# Commercial HVAC Players in the Indoor Grow Industry



## gPod (Jul 27, 2016)

Who are some of the frequent indoor grow HVAC manufacturers that are providing equipment these days. I've heard of a few Data Aire, Carrier, Stulz, etc.. Anyone have insight into which of these manufacturers provide a solid solution? Thanks.


----------



## The Hemp Goddess (Jul 28, 2016)

I have not heard of this.  What kind of equipment are you talking about?


----------



## gPod (Jul 28, 2016)

HVAC equipment for growing facilities. Seeing the larger grow facilities going up around Denver and Oregon they are using commercial HVAC to monitor and provide a consistent environment for plant growth. 

What type of equipment are you familiar with?


----------



## NorCalHal (Jul 29, 2016)

Surna is probably the best solution for a commercial grow. They provide all types of cooling, but for larger scale grows Water Chilling coolers are the way to go.


----------



## gPod (Jul 29, 2016)

NorCalHal said:


> Surna is probably the best solution for a commercial grow. They provide all types of cooling, but for larger scale grows Water Chilling coolers are the way to go.

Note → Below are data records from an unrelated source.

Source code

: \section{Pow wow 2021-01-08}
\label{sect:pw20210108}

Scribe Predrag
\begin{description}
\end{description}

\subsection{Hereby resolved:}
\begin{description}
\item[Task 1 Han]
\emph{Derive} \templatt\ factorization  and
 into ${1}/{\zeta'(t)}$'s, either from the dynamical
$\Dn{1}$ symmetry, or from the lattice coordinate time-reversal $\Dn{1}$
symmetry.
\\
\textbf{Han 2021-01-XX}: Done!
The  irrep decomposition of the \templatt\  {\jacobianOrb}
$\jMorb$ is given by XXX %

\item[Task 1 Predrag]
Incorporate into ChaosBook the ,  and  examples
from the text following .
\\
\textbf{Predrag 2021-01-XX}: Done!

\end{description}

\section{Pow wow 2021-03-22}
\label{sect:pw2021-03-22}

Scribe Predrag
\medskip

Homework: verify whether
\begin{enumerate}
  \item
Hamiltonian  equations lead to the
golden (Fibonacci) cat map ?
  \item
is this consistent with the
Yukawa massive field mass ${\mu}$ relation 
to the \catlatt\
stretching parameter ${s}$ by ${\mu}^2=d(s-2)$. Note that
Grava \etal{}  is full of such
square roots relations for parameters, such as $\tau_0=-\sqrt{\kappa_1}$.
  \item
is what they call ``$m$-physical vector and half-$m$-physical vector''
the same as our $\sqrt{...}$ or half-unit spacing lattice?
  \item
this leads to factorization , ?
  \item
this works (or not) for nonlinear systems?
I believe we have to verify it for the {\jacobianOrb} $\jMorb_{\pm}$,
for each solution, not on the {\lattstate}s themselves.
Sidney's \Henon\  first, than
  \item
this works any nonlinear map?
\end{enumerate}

I've heard of surna before. They offer a piece by piece deal. I've seen some equipment that is all in one in terms of Temp, Humidity control, CO2, etc. What companies offer the large water chillers?


----------



## The Hemp Goddess (Jul 29, 2016)

Oh, did not know you were speaking of large commercial grows.  Thanks.


----------



## gPod (Jul 29, 2016)

The Hemp Goddess said:


> Oh, did not know you were speaking of large commercial grows.  Thanks.



No worries, do you know of any outside Surna that does large commercial grows?


----------



## NorCalHal (Jul 29, 2016)

gPod said:


> I've heard of surna before. They offer a piece by piece deal. I've seen some equipment that is all in one in terms of Temp, Humidity control, CO2, etc. What companies offer the large water chillers?


 Surna does the water chilling systems.


----------